The first mixed signal comes in cases and infections. Reported cases ticked back up a bit, but positivity rate was flat and cases by date of diagnosis seem to still be decreasing slightly. Overall my guess is that infections are still decreasing slightly.
Looking at cases by age group, there’s a hint that cases in the 14-17 group might be increasing. (Ignore the latest week in the plot below, data is incomplete for this most recent week.) This could make sense - they would socialize more than younger kids, but vaccinations are only cleared for 16 and older. This could also easily be a statistical blip, though. I’ll be watching it in the coming weeks.
The number of current people hospitalized is still elevated, but that’s to be expected since this metric lags cases. (Because it takes some time to get out of the hospital after you go in and get diagnosed.)
And finally, there was a larger than usual number of deaths reported this week, but that was at least mostly because of catch-up reporting. Deaths by day of death looks flat.
Overall it’s been a wait-and-see week.
25 Apr 2021
The spring wave has crested for Wisconsin as whole, though not yet in Milwaukee. Vaccination progress has reached 50% of adults but has slowed down.
The spring wave has clearly peaked, thankfully long before it got bad at all.

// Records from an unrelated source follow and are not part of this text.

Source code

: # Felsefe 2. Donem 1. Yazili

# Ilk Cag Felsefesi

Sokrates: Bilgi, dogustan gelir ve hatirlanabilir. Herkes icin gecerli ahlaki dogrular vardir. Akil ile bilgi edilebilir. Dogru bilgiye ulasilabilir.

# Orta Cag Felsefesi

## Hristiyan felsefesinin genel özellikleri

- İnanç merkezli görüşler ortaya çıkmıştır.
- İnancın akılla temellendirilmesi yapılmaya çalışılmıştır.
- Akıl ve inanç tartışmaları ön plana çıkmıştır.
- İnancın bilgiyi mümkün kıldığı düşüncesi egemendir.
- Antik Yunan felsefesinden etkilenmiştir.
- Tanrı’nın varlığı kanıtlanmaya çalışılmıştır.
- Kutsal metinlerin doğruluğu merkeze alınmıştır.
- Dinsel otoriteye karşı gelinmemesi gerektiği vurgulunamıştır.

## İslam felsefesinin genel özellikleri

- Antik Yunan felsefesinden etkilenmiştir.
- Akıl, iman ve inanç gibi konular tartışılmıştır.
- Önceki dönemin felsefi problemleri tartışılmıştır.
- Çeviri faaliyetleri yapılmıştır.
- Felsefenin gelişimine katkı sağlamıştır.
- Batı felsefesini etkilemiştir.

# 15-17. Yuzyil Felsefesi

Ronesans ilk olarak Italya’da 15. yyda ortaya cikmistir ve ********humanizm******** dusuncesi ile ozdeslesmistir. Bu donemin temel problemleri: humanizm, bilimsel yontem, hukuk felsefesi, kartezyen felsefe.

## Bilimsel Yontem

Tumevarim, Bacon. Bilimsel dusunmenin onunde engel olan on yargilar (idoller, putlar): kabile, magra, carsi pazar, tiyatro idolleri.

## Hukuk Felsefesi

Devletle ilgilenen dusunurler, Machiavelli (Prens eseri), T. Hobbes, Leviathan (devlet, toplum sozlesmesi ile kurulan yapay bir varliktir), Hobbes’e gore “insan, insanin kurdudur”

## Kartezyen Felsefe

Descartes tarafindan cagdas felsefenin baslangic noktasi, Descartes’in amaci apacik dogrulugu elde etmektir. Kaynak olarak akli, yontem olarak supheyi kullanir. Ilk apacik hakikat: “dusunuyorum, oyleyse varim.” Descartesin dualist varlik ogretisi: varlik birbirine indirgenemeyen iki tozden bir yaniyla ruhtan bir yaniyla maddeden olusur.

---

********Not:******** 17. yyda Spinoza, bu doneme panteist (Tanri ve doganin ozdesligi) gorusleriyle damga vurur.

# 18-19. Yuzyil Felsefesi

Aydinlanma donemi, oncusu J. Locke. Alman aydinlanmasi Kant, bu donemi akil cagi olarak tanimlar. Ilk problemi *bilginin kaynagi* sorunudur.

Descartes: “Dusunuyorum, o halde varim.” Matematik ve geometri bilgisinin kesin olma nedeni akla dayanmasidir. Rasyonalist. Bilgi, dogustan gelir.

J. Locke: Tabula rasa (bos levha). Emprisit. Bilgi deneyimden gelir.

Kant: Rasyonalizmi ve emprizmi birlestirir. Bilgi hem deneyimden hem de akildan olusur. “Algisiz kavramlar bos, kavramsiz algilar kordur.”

Both reported cases and test positivity rate are now declining.
In terms of cases, this spring wave (in Wisconsin) turned out even smaller than the late summer wave from last year. It also hardly touched the largely vaccinated over-65 age group, so I would expect a relatively small number of deaths as a result - possibly not even detectable as a wave in the death data.
Interestingly, all four midwestern states with spring waves peaked this same week, even though the severity was much different in each state. My guess is that the common factors here are vaccinations and seasonality, since both vaccination pace and climate are quite similar among these states.
Note: a previous version of this plot had an incorrect y-axis scale. Data includes probable as well as confirmed cases.
Unfortunately, Milwaukee appears to be an unfortunate exception here. While cases in Wisconsin as a whole have tipped downwards, in Milwaukee they are steady or even slowly rising.
A big part of the reason, I think, is the failure to get more vaccines to the central city. Below are two maps, the first showing percentage of people vaccinated, and the right showing new Covid cases in the last 30 days. The north side, not coincidentally, has both the lowest vaccination rates and the highest recent Covid rates.
Wisconsin has now vaccinated more than 50% of adults and more than 40% of the entire population. The number of doses being administered per week has started to decline, however. Vaccination rate peaked the week of April 4 - the week that eligibility opened to everybody - and has moderately declined since. Note that in the graphic below the vaccine bar for this week is not fully reported yet, so it will rise further.
The AP has a good story on the causes for the decline. In short, it’s a combination of the pause in administering the Johnson & Johnson vaccine (which has now been lifted), and slackening of demand now that everyone is eligible and the people most eager to get vaccinated have had their chance.
While I’m dismayed that the vaccine pace has slowed down, we are past the half-way mark for adults and it seems only natural that demand would decrease as fewer people remain to be vaccinated. I do encourage everyone to get vaccinated if you have not yet - and lower demand means it’s easier to do! Here are links for Milwaukee walk-in sites and Walgreens appointments.